Questo l’ho pensato ieri, ma continuo a pensarlo anche oggi e lo penserò sicuramente domani e non spezzerò la bic.

Gli alieni non mi faranno niente: per loro il tempo non sembra passare mai e continueranno a fissarmi con i loro enormi occhi molli, in attesa che scriva qualcosa.

 

Contatto

Negli ultimi tempi ci sono stati spesso temporali improvvisi, fulminei come serpenti velenosi scesi dal cielo; io sono stato quasi sempre sul dondolo a fissare il mare, che ingrossava come la gobba scura di un animale gigantesco.

È stato durante uno di questi temporali che ho visto quei piccoli esseri.

Così, risvegliato da un coma a orologeria, mi sono alzato di scatto e sono sceso in spiaggia.

Sotto un diluvio che sembrava definitivo, mi sono tuffato in acqua e ho cercato di raggiungere quegli esseri minuscoli che nuotavano con naturalezza sotto la pioggia.

Non so se sono riuscito ad avvicinarne qualcuno o se sono svenuto prima: quando mi hanno ritrovato sulla spiaggia, pare che non riuscissi a dire una parola.

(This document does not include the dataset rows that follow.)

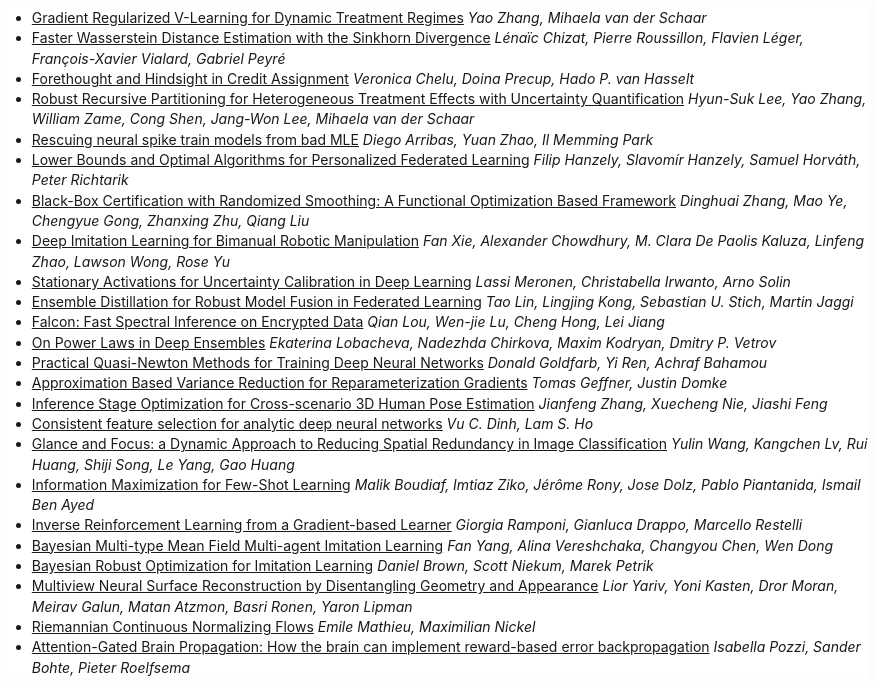 - [Gradient Regularized V-Learning for Dynamic Treatment Regimes](https://papers.nips.cc/paper/2020/hash/17b3c7061788dbe82de5abe9f6fe22b3-Abstract.html) *Yao Zhang, Mihaela van der Schaar*
- [Faster Wasserstein Distance Estimation with the Sinkhorn Divergence](https://papers.nips.cc/paper/2020/hash/17f98ddf040204eda0af36a108cbdea4-Abstract.html) *Lénaïc Chizat, Pierre Roussillon, Flavien Léger, François-Xavier Vialard, Gabriel Peyré*
- [Forethought and Hindsight in Credit Assignment](https://papers.nips.cc/paper/2020/hash/18064d61b6f93dab8681a460779b8429-Abstract.html) *Veronica Chelu, Doina Precup, Hado P. van Hasselt*
- [Robust Recursive Partitioning for Heterogeneous Treatment Effects with Uncertainty Quantification](https://papers.nips.cc/paper/2020/hash/1819020b02e926785cf3be594d957696-Abstract.html) *Hyun-Suk Lee, Yao Zhang, William Zame, Cong Shen, Jang-Won Lee, Mihaela van der Schaar*
- [Rescuing neural spike train models from bad MLE](https://papers.nips.cc/paper/2020/hash/186b690e29892f137b4c34cfa40a3a4d-Abstract.html) *Diego Arribas, Yuan Zhao, Il Memming Park*
- [Lower Bounds and Optimal Algorithms for Personalized Federated Learning](https://papers.nips.cc/paper/2020/hash/187acf7982f3c169b3075132380986e4-Abstract.html) *Filip Hanzely, Slavomír Hanzely, Samuel Horváth, Peter Richtarik*
- [Black-Box Certification with Randomized Smoothing: A Functional Optimization Based Framework](https://papers.nips.cc/paper/2020/hash/1896a3bf730516dd643ba67b4c447d36-Abstract.html) *Dinghuai Zhang, Mao Ye, Chengyue Gong, Zhanxing Zhu, Qiang Liu*
- [Deep Imitation Learning for Bimanual Robotic Manipulation](https://papers.nips.cc/paper/2020/hash/18a010d2a9813e91907ce88cd9143fdf-Abstract.html) *Fan Xie, Alexander Chowdhury, M. Clara De Paolis Kaluza, Linfeng Zhao, Lawson Wong, Rose Yu*
- [Stationary Activations for Uncertainty Calibration in Deep Learning](https://papers.nips.cc/paper/2020/hash/18a411989b47ed75a60ac69d9da05aa5-Abstract.html) *Lassi Meronen, Christabella Irwanto, Arno Solin*
- [Ensemble Distillation for Robust Model Fusion in Federated Learning](https://papers.nips.cc/paper/2020/hash/18df51b97ccd68128e994804f3eccc87-Abstract.html) *Tao Lin, Lingjing Kong, Sebastian U. Stich, Martin Jaggi*
- [Falcon: Fast Spectral Inference on Encrypted Data](https://papers.nips.cc/paper/2020/hash/18fc72d8b8aba03a4d84f66efabce82e-Abstract.html) *Qian Lou, Wen-jie Lu, Cheng Hong, Lei Jiang*
- [On Power Laws in Deep Ensembles](https://papers.nips.cc/paper/2020/hash/191595dc11b4d6e54f01504e3aa92f96-Abstract.html) *Ekaterina Lobacheva, Nadezhda Chirkova, Maxim Kodryan, Dmitry P. Vetrov*
- [Practical Quasi-Newton Methods for Training Deep Neural Networks](https://papers.nips.cc/paper/2020/hash/192fc044e74dffea144f9ac5dc9f3395-Abstract.html) *Donald Goldfarb, Yi Ren, Achraf Bahamou*
- [Approximation Based Variance Reduction for Reparameterization Gradients](https://papers.nips.cc/paper/2020/hash/193002e668758ea9762904da1a22337c-Abstract.html) *Tomas Geffner, Justin Domke*
- [Inference Stage Optimization for Cross-scenario 3D Human Pose Estimation](https://papers.nips.cc/paper/2020/hash/1943102704f8f8f3302c2b730728e023-Abstract.html) *Jianfeng Zhang, Xuecheng Nie, Jiashi Feng*
- [Consistent feature selection for analytic deep neural networks](https://papers.nips.cc/paper/2020/hash/1959eb9d5a0f7ebc58ebde81d5df400d-Abstract.html) *Vu C. Dinh, Lam S. Ho*
- [Glance and Focus: a Dynamic Approach to Reducing Spatial Redundancy in Image Classification](https://papers.nips.cc/paper/2020/hash/1963bd5135521d623f6c29e6b1174975-Abstract.html) *Yulin Wang, Kangchen Lv, Rui Huang, Shiji Song, Le Yang, Gao Huang*
- [Information Maximization for Few-Shot Learning](https://papers.nips.cc/paper/2020/hash/196f5641aa9dc87067da4ff90fd81e7b-Abstract.html) *Malik Boudiaf, Imtiaz Ziko, Jérôme Rony, Jose Dolz, Pablo Piantanida, Ismail Ben Ayed*
- [Inverse Reinforcement Learning from a Gradient-based Learner](https://papers.nips.cc/paper/2020/hash/19aa6c6fb4ba9fcf39e893ff1fd5b5bd-Abstract.html) *Giorgia Ramponi, Gianluca Drappo, Marcello Restelli*
- [Bayesian Multi-type Mean Field Multi-agent Imitation Learning](https://papers.nips.cc/paper/2020/hash/19eca5979ccbb752778e6c5f090dc9b6-Abstract.html) *Fan Yang, Alina Vereshchaka, Changyou Chen, Wen Dong*
- [Bayesian Robust Optimization for Imitation Learning](https://papers.nips.cc/paper/2020/hash/1a669e81c8093745261889539694be7f-Abstract.html) *Daniel Brown, Scott Niekum, Marek Petrik*
- [Multiview Neural Surface Reconstruction by Disentangling Geometry and Appearance](https://papers.nips.cc/paper/2020/hash/1a77befc3b608d6ed363567685f70e1e-Abstract.html) *Lior Yariv, Yoni Kasten, Dror Moran, Meirav Galun, Matan Atzmon, Basri Ronen, Yaron Lipman*
- [Riemannian Continuous Normalizing Flows](https://papers.nips.cc/paper/2020/hash/1aa3d9c6ce672447e1e5d0f1b5207e85-Abstract.html) *Emile Mathieu, Maximilian Nickel*
- [Attention-Gated Brain Propagation: How the brain can implement reward-based error backpropagation](https://papers.nips.cc/paper/2020/hash/1abb1e1ea5f481b589da52303b091cbb-Abstract.html) *Isabella Pozzi, Sander Bohte, Pieter Roelfsema*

Ora che sono qui, in un enorme parco, seduto su un dondolo molto simile al mio, guardo verso la ringhiera che separa questo mondo da quello dove stavo prima.

Vedo alcuni piccoli esseri che si arrampicano sul grosso cancello nero dell’istituto.

Alcuni hanno difficoltà a salire e rimangono feriti dalle punte di metallo; altri, arrivati in cima, cercano di scendere dalla mia parte, ma non ci riescono. Così se ne vanno via tutti, trascinati da un fiume invisibile e silenzioso.

Io li guardo mentre si allontanano per sempre. Vorrei alzarmi, ma non ho le forze e non sarei comunque in grado di raggiungerli.

Quando mi volto, intorno a me vedo alcune persone che mi assomigliano e altri uomini giganteschi, forse infermieri. Anche questa volta, nessuno sembra essersi accorto del contatto.